▶ PROBLEM DESCRIPTION:
Find each line in the records below that contains the word "phân", and copy it out.

==== DATA UNDER STUDY ====

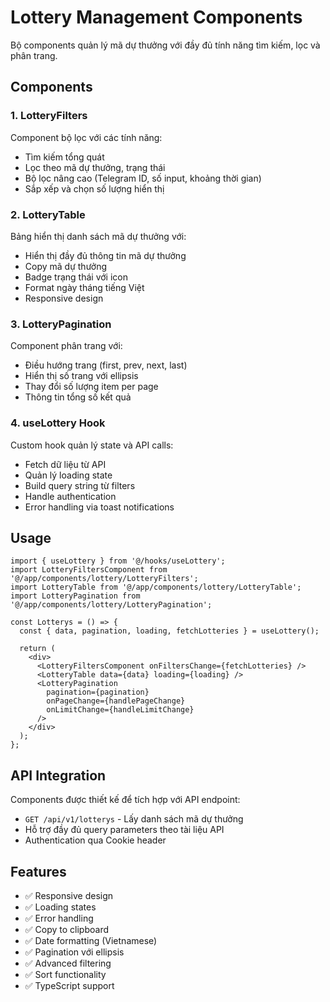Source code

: # Lottery Management Components

Bộ components quản lý mã dự thưởng với đầy đủ tính năng tìm kiếm, lọc và phân trang.

## Components

### 1. LotteryFilters
Component bộ lọc với các tính năng:
- Tìm kiếm tổng quát
- Lọc theo mã dự thưởng, trạng thái
- Bộ lọc nâng cao (Telegram ID, số input, khoảng thời gian)
- Sắp xếp và chọn số lượng hiển thị

### 2. LotteryTable
Bảng hiển thị danh sách mã dự thưởng với:
- Hiển thị đầy đủ thông tin mã dự thưởng
- Copy mã dự thưởng
- Badge trạng thái với icon
- Format ngày tháng tiếng Việt
- Responsive design

### 3. LotteryPagination
Component phân trang với:
- Điều hướng trang (first, prev, next, last)
- Hiển thị số trang với ellipsis
- Thay đổi số lượng item per page
- Thông tin tổng số kết quả

### 4. useLottery Hook
Custom hook quản lý state và API calls:
- Fetch dữ liệu từ API
- Quản lý loading state
- Build query string từ filters
- Handle authentication
- Error handling via toast notifications

## Usage

```tsx
import { useLottery } from '@/hooks/useLottery';
import LotteryFiltersComponent from '@/app/components/lottery/LotteryFilters';
import LotteryTable from '@/app/components/lottery/LotteryTable';
import LotteryPagination from '@/app/components/lottery/LotteryPagination';

const Lotterys = () => {
  const { data, pagination, loading, fetchLotteries } = useLottery();

  return (
    <div>
      <LotteryFiltersComponent onFiltersChange={fetchLotteries} />
      <LotteryTable data={data} loading={loading} />
      <LotteryPagination 
        pagination={pagination} 
        onPageChange={handlePageChange}
        onLimitChange={handleLimitChange}
      />
    </div>
  );
};
```

## API Integration

Components được thiết kế để tích hợp với API endpoint:
- `GET /api/v1/lotterys` - Lấy danh sách mã dự thưởng
- Hỗ trợ đầy đủ query parameters theo tài liệu API
- Authentication qua Cookie header

## Features

- ✅ Responsive design
- ✅ Loading states
- ✅ Error handling
- ✅ Copy to clipboard
- ✅ Date formatting (Vietnamese)
- ✅ Pagination với ellipsis
- ✅ Advanced filtering
- ✅ Sort functionality
- ✅ TypeScript support

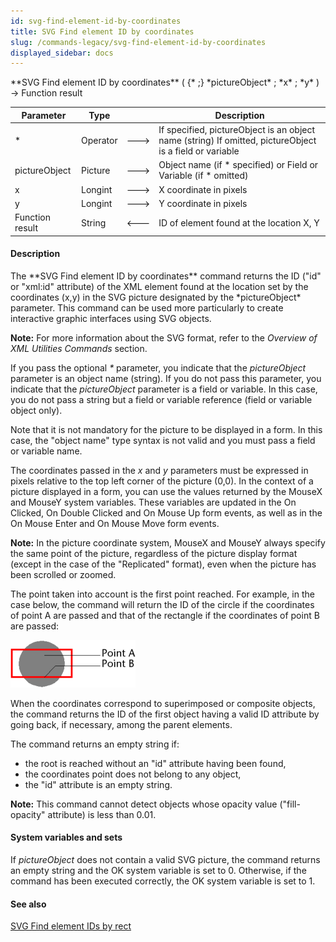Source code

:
 ```yaml
---
id: svg-find-element-id-by-coordinates
title: SVG Find element ID by coordinates
slug: /commands-legacy/svg-find-element-id-by-coordinates
displayed_sidebar: docs
---
```


<!--REF #_command_.SVG Find element ID by coordinates.Syntax-->**SVG Find element ID by coordinates** ( {* ;} *pictureObject* ; *x* ; *y* ) -> Function result<!-- END REF-->
<!--REF #_command_.SVG Find element ID by coordinates.Params-->
| Parameter | Type |  | Description |
| --- | --- | --- | --- |
| * | Operator | &#x1F852; | If specified, pictureObject is an object name (string) If omitted, pictureObject is a field or variable |
| pictureObject | Picture | &#x1F852; | Object name (if * specified) or Field or Variable (if * omitted) |
| x | Longint | &#x1F852; | X coordinate in pixels |
| y | Longint | &#x1F852; | Y coordinate in pixels |
| Function result | String | &#x1F850; | ID of element found at the location X, Y |

<!-- END REF-->

#### Description 

<!--REF #_command_.SVG Find element ID by coordinates.Summary-->The **SVG Find element ID by coordinates** command returns the ID ("id" or "xml:id" attribute) of the XML element found at the location set by the coordinates (x,y) in the SVG picture designated by the *pictureObject* parameter.<!-- END REF--> This command can be used more particularly to create interactive graphic interfaces using SVG objects.

**Note:** For more information about the SVG format, refer to the *Overview of XML Utilities Commands* section. 

If you pass the optional *\** parameter, you indicate that the *pictureObject* parameter is an object name (string). If you do not pass this parameter, you indicate that the *pictureObject* parameter is a field or variable. In this case, you do not pass a string but a field or variable reference (field or variable object only). 

Note that it is not mandatory for the picture to be displayed in a form. In this case, the "object name" type syntax is not valid and you must pass a field or variable name.

The coordinates passed in the *x* and *y* parameters must be expressed in pixels relative to the top left corner of the picture (0,0). In the context of a picture displayed in a form, you can use the values returned by the MouseX and MouseY system variables. These variables are updated in the On Clicked, On Double Clicked and On Mouse Up form events, as well as in the On Mouse Enter and On Mouse Move form events. 

**Note:** In the picture coordinate system, MouseX and MouseY always specify the same point of the picture, regardless of the picture display format (except in the case of the "Replicated" format), even when the picture has been scrolled or zoomed.

The point taken into account is the first point reached. For example, in the case below, the command will return the ID of the circle if the coordinates of point A are passed and that of the rectangle if the coordinates of point B are passed:

![](../assets/en/commands/pict41094.en.png)

When the coordinates correspond to superimposed or composite objects, the command returns the ID of the first object having a valid ID attribute by going back, if necessary, among the parent elements.

The command returns an empty string if:

* the root is reached without an "id" attribute having been found,
* the coordinates point does not belong to any object,
* the "id" attribute is an empty string.

**Note:** This command cannot detect objects whose opacity value ("fill-opacity" attribute) is less than 0.01\. 

#### System variables and sets 

If *pictureObject* does not contain a valid SVG picture, the command returns an empty string and the OK system variable is set to 0\. Otherwise, if the command has been executed correctly, the OK system variable is set to 1\. 

#### See also 

[SVG Find element IDs by rect](svg-find-element-ids-by-rect.md)  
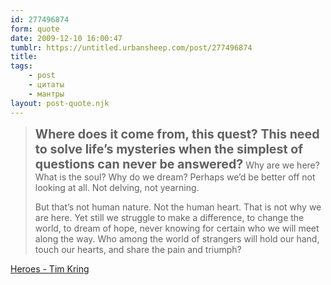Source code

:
 ```yaml
---
id: 277496874
form: quote
date: 2009-12-10 16:00:47
tumblr: https://untitled.urbansheep.com/post/277496874
title: 
tags:
    - post
    - цитаты
    - мантры
layout: post-quote.njk
---
```


<blockquote>
<p><strong style="font-size:1.4em;">Where does it come from, this quest? This need to solve life&rsquo;s mysteries when the simplest of questions can never be answered?</strong> Why are we here? What is the soul? Why do we dream? Perhaps we&rsquo;d be better off not looking at all. Not delving, not yearning.</p>

<p>But that&rsquo;s not human nature. Not the human heart. That is not why we are here. Yet still we struggle to make a difference, to change the world, to dream of hope, never knowing for certain who we will meet along the way. Who among the world of strangers will hold our hand, touch our hearts, and share the pain and triumph?</p>
</blockquote>

<a href="http://www.generationterrorists.com/quotes/heroes.shtml">Heroes - Tim Kring</a>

====

▶ TASK RESULT:
Bộ components quản lý mã dự thưởng với đầy đủ tính năng tìm kiếm, lọc và phân trang.
Component phân trang với:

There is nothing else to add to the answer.